● The task
Look for "Codeausschnitten" in every line of the listing. Copy the lines that have it.

Start of Given records

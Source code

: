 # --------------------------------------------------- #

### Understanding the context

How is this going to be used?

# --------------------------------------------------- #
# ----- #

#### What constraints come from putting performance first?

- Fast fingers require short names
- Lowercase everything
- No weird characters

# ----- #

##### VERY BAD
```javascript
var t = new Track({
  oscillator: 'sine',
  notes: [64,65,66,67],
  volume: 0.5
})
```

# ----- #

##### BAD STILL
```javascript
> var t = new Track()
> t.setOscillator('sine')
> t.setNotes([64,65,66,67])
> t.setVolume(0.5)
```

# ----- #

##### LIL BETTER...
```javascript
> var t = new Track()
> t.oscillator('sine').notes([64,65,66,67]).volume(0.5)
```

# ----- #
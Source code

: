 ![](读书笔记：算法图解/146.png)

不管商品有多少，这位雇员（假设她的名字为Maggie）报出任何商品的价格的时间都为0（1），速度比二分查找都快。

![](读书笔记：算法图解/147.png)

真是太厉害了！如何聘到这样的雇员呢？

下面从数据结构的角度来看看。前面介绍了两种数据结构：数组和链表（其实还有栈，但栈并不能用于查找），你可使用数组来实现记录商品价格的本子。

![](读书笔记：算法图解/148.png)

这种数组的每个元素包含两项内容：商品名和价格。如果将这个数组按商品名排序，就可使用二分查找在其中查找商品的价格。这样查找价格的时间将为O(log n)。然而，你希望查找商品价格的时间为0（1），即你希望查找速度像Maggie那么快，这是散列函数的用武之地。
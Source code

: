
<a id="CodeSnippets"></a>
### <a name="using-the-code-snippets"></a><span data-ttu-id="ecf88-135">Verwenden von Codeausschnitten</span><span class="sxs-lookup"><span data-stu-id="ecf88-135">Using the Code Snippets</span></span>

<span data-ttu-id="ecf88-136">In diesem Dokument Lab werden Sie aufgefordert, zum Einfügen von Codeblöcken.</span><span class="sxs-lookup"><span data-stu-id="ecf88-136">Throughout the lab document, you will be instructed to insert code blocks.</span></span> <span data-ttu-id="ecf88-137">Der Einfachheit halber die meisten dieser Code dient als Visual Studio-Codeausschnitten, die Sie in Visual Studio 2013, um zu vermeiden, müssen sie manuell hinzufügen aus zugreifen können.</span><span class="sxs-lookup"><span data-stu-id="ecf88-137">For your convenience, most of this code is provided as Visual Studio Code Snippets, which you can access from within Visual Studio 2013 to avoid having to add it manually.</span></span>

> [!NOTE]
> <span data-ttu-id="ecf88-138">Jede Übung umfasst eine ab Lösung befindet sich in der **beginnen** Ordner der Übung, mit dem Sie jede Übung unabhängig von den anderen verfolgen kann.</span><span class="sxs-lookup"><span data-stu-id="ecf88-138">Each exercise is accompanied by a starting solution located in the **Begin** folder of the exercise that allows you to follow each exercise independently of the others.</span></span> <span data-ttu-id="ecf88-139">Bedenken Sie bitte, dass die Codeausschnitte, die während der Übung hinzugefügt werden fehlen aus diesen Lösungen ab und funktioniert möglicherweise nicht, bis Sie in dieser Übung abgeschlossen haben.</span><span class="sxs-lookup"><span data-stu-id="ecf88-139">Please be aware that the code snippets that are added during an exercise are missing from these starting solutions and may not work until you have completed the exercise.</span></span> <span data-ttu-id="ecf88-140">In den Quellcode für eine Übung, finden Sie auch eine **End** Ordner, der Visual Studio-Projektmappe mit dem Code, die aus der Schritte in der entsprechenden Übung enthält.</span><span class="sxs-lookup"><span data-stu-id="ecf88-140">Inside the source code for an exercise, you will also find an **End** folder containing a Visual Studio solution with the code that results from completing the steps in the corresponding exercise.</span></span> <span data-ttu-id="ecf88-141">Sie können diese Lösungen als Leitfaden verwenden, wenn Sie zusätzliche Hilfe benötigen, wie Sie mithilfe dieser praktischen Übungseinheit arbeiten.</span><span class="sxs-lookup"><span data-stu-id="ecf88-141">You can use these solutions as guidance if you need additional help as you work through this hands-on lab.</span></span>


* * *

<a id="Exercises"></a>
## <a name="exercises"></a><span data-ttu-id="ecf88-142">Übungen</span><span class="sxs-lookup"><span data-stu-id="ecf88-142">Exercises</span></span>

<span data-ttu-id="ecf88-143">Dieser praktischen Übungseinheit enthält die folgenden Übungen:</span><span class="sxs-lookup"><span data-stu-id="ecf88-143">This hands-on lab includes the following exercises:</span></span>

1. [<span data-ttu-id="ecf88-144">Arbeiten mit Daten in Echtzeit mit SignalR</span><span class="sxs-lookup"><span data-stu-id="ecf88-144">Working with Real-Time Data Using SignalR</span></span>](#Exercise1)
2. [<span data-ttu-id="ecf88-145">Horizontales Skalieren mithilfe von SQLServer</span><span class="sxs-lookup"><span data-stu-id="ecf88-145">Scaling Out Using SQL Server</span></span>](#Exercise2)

End of Given records

● Output of the task
### <a name="using-the-code-snippets"></a><span data-ttu-id="ecf88-135">Verwenden von Codeausschnitten</span><span class="sxs-lookup"><span data-stu-id="ecf88-135">Using the Code Snippets</span></span>
<span data-ttu-id="ecf88-136">In diesem Dokument Lab werden Sie aufgefordert, zum Einfügen von Codeblöcken.</span><span class="sxs-lookup"><span data-stu-id="ecf88-136">Throughout the lab document, you will be instructed to insert code blocks.</span></span> <span data-ttu-id="ecf88-137">Der Einfachheit halber die meisten dieser Code dient als Visual Studio-Codeausschnitten, die Sie in Visual Studio 2013, um zu vermeiden, müssen sie manuell hinzufügen aus zugreifen können.</span><span class="sxs-lookup"><span data-stu-id="ecf88-137">For your convenience, most of this code is provided as Visual Studio Code Snippets, which you can access from within Visual Studio 2013 to avoid having to add it manually.</span></span>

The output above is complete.